Most individuals in most groups are not killers, including young black men. However, the risks are very different across demographic groups. Race is one of those factors, particularly amongst blacks, though one can also find non-trivial differences between Whites and Asians, for example. These gaps have particular significance when we talk about related disparities, such as rates of incarceration or police shootings.
If these disparities were as widely understood and appreciated as those for age and gender, we might have avoided making a series of unforced errors in 2014 (Ferguson) and 2020 (Floyd) that caused car accident deaths and homicide rates to reverse sustained multi-decade declines and skyrocket around May 2020. We do not protest the disparities in incarceration or police shootings for young people or males because we understand them to relate to stubborn social facts, whatever their biological basis and that discrimination is unlikely to explain much.

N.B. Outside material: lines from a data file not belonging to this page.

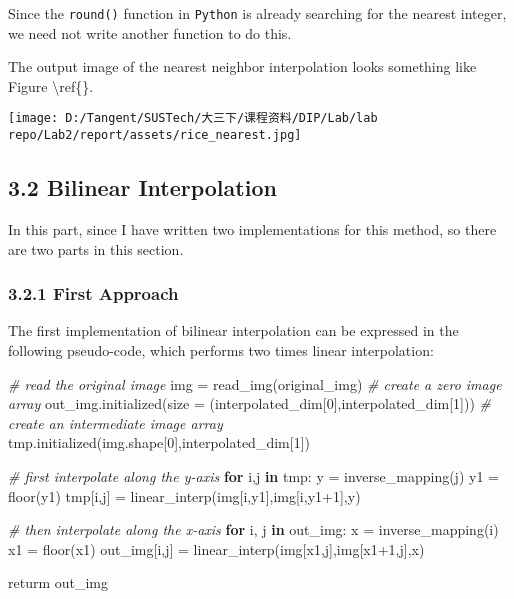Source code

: \documentclass[
]{article}
\newenvironment{Shaded}{}{}
\newcommand{\CommentTok}[1]{\textcolor[rgb]{0.38,0.63,0.69}{\textit{#1}}}
\newcommand{\ControlFlowTok}[1]{\textcolor[rgb]{0.00,0.44,0.13}{\textbf{#1}}}
\newcommand{\DecValTok}[1]{\textcolor[rgb]{0.25,0.63,0.44}{#1}}
\newcommand{\KeywordTok}[1]{\textcolor[rgb]{0.00,0.44,0.13}{\textbf{#1}}}
\newcommand{\NormalTok}[1]{#1}
\newcommand{\OperatorTok}[1]{\textcolor[rgb]{0.40,0.40,0.40}{#1}}
\begin{document}
Since the \texttt{round()} function in \texttt{Python} is already
searching for the nearest integer, we need not write another function to
do this.

The output image of the nearest neighbor interpolation looks something
like Figure \textbackslash ref\{\}.

\texttt{[image: D:/Tangent/SUSTech/大三下/课程资料/DIP/Lab/lab repo/Lab2/report/assets/rice\_nearest.jpg]}

\hypertarget{32-bilinear-interpolation}{%
\subsection{3.2 Bilinear
Interpolation}\label{32-bilinear-interpolation}}

In this part, since I have written two implementations for this method,
so there are two parts in this section.

\hypertarget{321-first-approach}{%
\subsubsection{3.2.1 First Approach}\label{321-first-approach}}

The first implementation of bilinear interpolation can be expressed in
the following pseudo-code, which performs two times linear
interpolation:

\begin{Shaded}
\begin{Highlighting}[]
\CommentTok{\# read the original image}
\NormalTok{img }\OperatorTok{=}\NormalTok{ read\_img(original\_img)}
\CommentTok{\# create a zero image array}
\NormalTok{out\_img.initialized(size }\OperatorTok{=}\NormalTok{ (interpolated\_dim[}\DecValTok{0}\NormalTok{],interpolated\_dim[}\DecValTok{1}\NormalTok{]))}
\CommentTok{\# create an intermediate image array}
\NormalTok{tmp.initialized(img.shape[}\DecValTok{0}\NormalTok{],interpolated\_dim[}\DecValTok{1}\NormalTok{])}

\CommentTok{\# first interpolate along the y{-}axis}
\ControlFlowTok{for}\NormalTok{ i,j }\KeywordTok{in}\NormalTok{ tmp:}
\NormalTok{    y }\OperatorTok{=}\NormalTok{ inverse\_mapping(j)}
\NormalTok{    y1 }\OperatorTok{=}\NormalTok{ floor(y1)}
\NormalTok{    tmp[i,j] }\OperatorTok{=}\NormalTok{ linear\_interp(img[i,y1],img[i,y1}\OperatorTok{+}\DecValTok{1}\NormalTok{],y)}

\CommentTok{\# then interpolate along the x{-}axis}
\ControlFlowTok{for}\NormalTok{ i, j }\KeywordTok{in}\NormalTok{ out\_img:}
\NormalTok{    x }\OperatorTok{=}\NormalTok{ inverse\_mapping(i)}
\NormalTok{    x1 }\OperatorTok{=}\NormalTok{ floor(x1)}
\NormalTok{    out\_img[i,j] }\OperatorTok{=}\NormalTok{ linear\_interp(img[x1,j],img[x1}\OperatorTok{+}\DecValTok{1}\NormalTok{,j],x)}

\NormalTok{returm out\_img}
\end{Highlighting}
\end{Shaded}
\end{document}
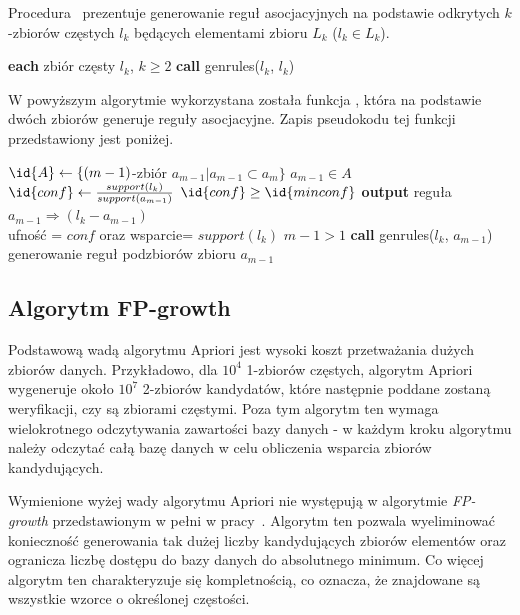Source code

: Procedura~ prezentuje generowanie reguł asocjacyjnych na podstawie odkrytych $k$-zbiorów częstych $l_k$ będących elementami zbioru $L_k$ ($l_k \in L_k$).

\begin{codebox}
		\li \For \textbf{each} zbiór częsty $l_k$, $k \geq 2$ 
		\li \Do
			\textbf{call} genrules($l_k$, $l_k$)
			\End
		\End
\end{codebox}

W powyższym algorytmie wykorzystana została funkcja , która na podstawie dwóch zbiorów generuje reguły asocjacyjne. Zapis pseudokodu tej funkcji przedstawiony jest poniżej.

\begin{codebox}
		\li $\id{A} \gets \lbrace (m-1)$-zbiór $a_{m-1} | a_{m-1} \subset a_m \rbrace$
		\li \For $a_{m-1} \in A$
			\li \Do
			$\id{conf} \gets \frac{support(l_k)}{support(a_{m-1})}$
			\li \If $\id{conf} \geq \id{minconf}$
				\li \Then
						\textbf{output} reguła $a_{m-1} \Rightarrow (l_k - a_{m-1})$ \\ ufność = $conf$ oraz wsparcie= $support(l_k)$
						\li \If $m-1 > 1$ 
							\li \Then
							\textbf{call} genrules($l_k$, $a_{m-1}$) \\ generowanie reguł podzbiorów zbioru $a_{m-1}$
						\End
				\End
			\End
		\End
\end{codebox}

\subsection{Algorytm FP-growth}

Podstawową wadą algorytmu Apriori jest wysoki koszt przetważania dużych zbiorów danych. Przykładowo, dla $10^4$ 1-zbiorów częstych, algorytm Apriori wygeneruje około $10^7$ 2-zbiorów kandydatów, które następnie poddane zostaną weryfikacji, czy są zbiorami częstymi. Poza tym algorytm ten wymaga wielokrotnego odczytywania zawartości bazy danych - w każdym kroku algorytmu należy odczytać całą bazę danych w celu obliczenia wsparcia zbiorów kandydujących.

Wymienione wyżej wady algorytmu Apriori nie występują w algorytmie \emph{FP-growth} przedstawionym w pełni w pracy~\cite{Main:FPgrowth}. Algorytm ten pozwala wyeliminować konieczność generowania tak dużej liczby kandydujących zbiorów elementów oraz ogranicza liczbę dostępu do bazy danych do absolutnego minimum.  Co więcej algorytm ten charakteryzuje się kompletnością, co oznacza, że znajdowane są wszystkie wzorce o określonej częstości.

One need not necessarily accept that these group differences are substantially innate to recognize that these differences in violent crime and related issues are both real and highly consequential. These disparities are unlikely to be explained away by bias in policing or the criminal justice system, and they are unlikely to disappear any time soon, given how long such disparities have existed. Even if one hopes that these particular ratios will converge on one soon, i.e., no disparity, we still need police and an effective criminal justice system in the here and now.
On the other hand, the focus on group disparities as ratios instead of pursuing general improvement has led us in counterproductive directions. Rates are apt to be much more socially malleable and practically significant than group ratios. Murder, car accident deaths, policing shootings, and more have declined substantially over several decades despite little to no change in most of these ratios. Since 2014 and the shift in sentiment vis-a-vis policing, criminal justice, systemic racism, and related themes, however, many of these rates have substantially worsened. I am also quite confident that most of these ratios increased correspondingly, i.e., more male, male black, and more towards young people (15-34).
The National gang Center has demographic profiles of street gang members, which have found to closely map to firearm homicide rates.
I would love to see a couple of more charts that do the following:
1) Map degree of urbanization as a disaggregated variable.
2) Map the aggregated, primary demographic factors of gang participation (age, race, urbanization) and again with single-parent households.